** SOURCE DATA follows **

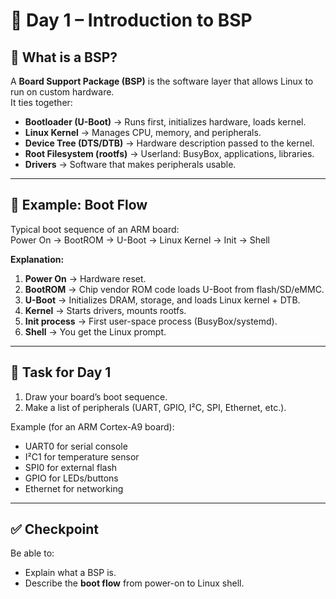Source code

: # 📅 Day 1 – Introduction to BSP

## 📌 What is a BSP?
A **Board Support Package (BSP)** is the software layer that allows Linux to run on custom hardware.  
It ties together:
- **Bootloader (U-Boot)** → Runs first, initializes hardware, loads kernel.
- **Linux Kernel** → Manages CPU, memory, and peripherals.
- **Device Tree (DTS/DTB)** → Hardware description passed to the kernel.
- **Root Filesystem (rootfs)** → Userland: BusyBox, applications, libraries.
- **Drivers** → Software that makes peripherals usable.

---

## 📌 Example: Boot Flow
Typical boot sequence of an ARM board:  
Power On → BootROM → U-Boot → Linux Kernel → Init → Shell

**Explanation:**
1. **Power On** → Hardware reset.  
2. **BootROM** → Chip vendor ROM code loads U-Boot from flash/SD/eMMC.  
3. **U-Boot** → Initializes DRAM, storage, and loads Linux kernel + DTB.  
4. **Kernel** → Starts drivers, mounts rootfs.  
5. **Init process** → First user-space process (BusyBox/systemd).  
6. **Shell** → You get the Linux prompt.

---

## 📌 Task for Day 1
1. Draw your board’s boot sequence.  
2. Make a list of peripherals (UART, GPIO, I²C, SPI, Ethernet, etc.).  

Example (for an ARM Cortex-A9 board):  
- UART0 for serial console  
- I²C1 for temperature sensor  
- SPI0 for external flash  
- GPIO for LEDs/buttons  
- Ethernet for networking  

---

## ✅ Checkpoint
Be able to:
- Explain what a BSP is.
- Describe the **boot flow** from power-on to Linux shell.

** End of SOURCE DATA **

EXERCISE
From the records above, show each line that contains the word "rootfs".

EXERCISE SOLUTION
- **Root Filesystem (rootfs)** → Userland: BusyBox, applications, libraries.
4. **Kernel** → Starts drivers, mounts rootfs.  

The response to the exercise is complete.